Another Perspective on Bridgeport Village

Readers of this site will recognize that we have not been hesitant to criticize the new Bridgeport Village “Lifestyle Center” (the new term for shopping mall) in Durham. Its lack of multi-modal connectivity and the fact that it is not located where the 2040 plan calls for a center to occur (along with supporting transportation infrastructure) have been called out in past posts.

But recently, we heard criticism from a direction we had not anticipated – the freight community. Attending a meeting of the Portland Freight Committee we heard frustration on two fronts:

1) Bridgeport Village is creating congestion on I-5 that slows movement of other goods and services (a criticism also applied to the Woodburn factory outlet stores).

2) It is poorly designed for delivery of goods to the mall itself, increasing costs.

Let’s hope local decision makers around the region can learn from this cautionary tale.


4 responses to “Another Perspective on Bridgeport Village”

  1. Traffic was slow in that stretch of I-5 well before Bridgeport arrived. From the 217 merge all the way down to I-205, that freeway can crawl some afternoons. Bridgeport has little to do with any of it. As for the poor design of the mall itself, it’s not any easier or harder to get into or out of than any other outlet mall. The criticism is bogus.

    What isn’t bogus however is how out of place the mall is. Or rather, there were and are much better uses for the land than a shopping mall, but city “leaders” can’t see past the cute little California boutiques and notice what they’re missing. Back in the day the property was a rock quarry and offered decent paying jobs. It should be someone’s distribution center, what with the easy freeway access and and access to transit. Tualatin could have had a bunch of $15-$20/hour jobs with benefits, but instead gave it all up so a twenty-something can have a part-time job while waiting for something better paying. Meanwhile the UGB has been expanded to Damascus, Boring, and Estacada with plans to make those locales light industrial zones. You thought it was tough getting freight through on I-5 at 5pm. Try driving it to Estacada.

  2. Chris, the comment about delivery to the mall was from an operator of a delivery company, and I think he may have been referring to the location/availability of loading docks, not necessarily about the street layout.
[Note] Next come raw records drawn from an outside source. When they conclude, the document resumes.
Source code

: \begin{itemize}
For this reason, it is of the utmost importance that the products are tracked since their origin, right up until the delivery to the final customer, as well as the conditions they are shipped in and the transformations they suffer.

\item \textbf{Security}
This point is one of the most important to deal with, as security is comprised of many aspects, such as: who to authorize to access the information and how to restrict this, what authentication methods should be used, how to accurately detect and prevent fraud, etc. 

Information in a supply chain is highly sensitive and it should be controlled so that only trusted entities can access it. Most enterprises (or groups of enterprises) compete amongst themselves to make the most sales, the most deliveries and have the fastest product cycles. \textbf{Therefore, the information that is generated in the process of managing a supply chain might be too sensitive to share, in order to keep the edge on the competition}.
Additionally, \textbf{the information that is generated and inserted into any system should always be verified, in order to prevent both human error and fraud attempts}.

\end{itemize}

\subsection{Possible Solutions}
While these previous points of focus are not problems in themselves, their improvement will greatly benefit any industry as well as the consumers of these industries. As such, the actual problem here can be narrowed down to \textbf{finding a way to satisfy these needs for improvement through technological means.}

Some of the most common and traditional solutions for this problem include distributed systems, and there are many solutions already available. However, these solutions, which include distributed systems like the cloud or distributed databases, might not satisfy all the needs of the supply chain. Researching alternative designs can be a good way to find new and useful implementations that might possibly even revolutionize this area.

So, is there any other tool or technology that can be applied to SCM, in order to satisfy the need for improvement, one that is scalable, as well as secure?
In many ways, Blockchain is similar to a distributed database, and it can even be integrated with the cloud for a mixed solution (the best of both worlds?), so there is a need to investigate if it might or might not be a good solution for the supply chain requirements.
    As to that stretch of I-5, as an occassional user of that interchange, I think that it is definitely worse now at certain times.

  3. And the development at that interchange isn’t yet complete. There is an additional retail center in the works accross the street from Bridgeport Village, and according to today’s O, another being planned on the site of the Sweetbrier Inn to the south. This stretch of I-5 is the highest (or second-highest) volume section of road in the state. It’s going to take a major hit in the next few years in terms of increase in volume.

  4. I wasn’t surprised at the lack of people biking to the mall. After all, its surrounded by higher-speed roadways and bike riders who “put their bike on their car and drive 20 blocks to the greenway so they can ride a mile without cars”*. Also, I had thought that they widened I-5 just south of 217…until my Line 96 bus got stuck in traffic there. The good news is that the developers paid to expand Tualatin Park & Ride, and electrify the shelters.

    And “Chris” is correct that politicians ballyhoo about bringing in jobs, but then the jobs low-wage service ones. In fact, with bi-directional Line 96 service and SMART, the site would have been perfect for a dist. center.

    I think what really needs to happen is to add an extra lane for the ramp from I-205 southbound. Right now, all that traffic has to merge, causing a bottleneck. And possibly add or convert some lanes to freight/carpool only.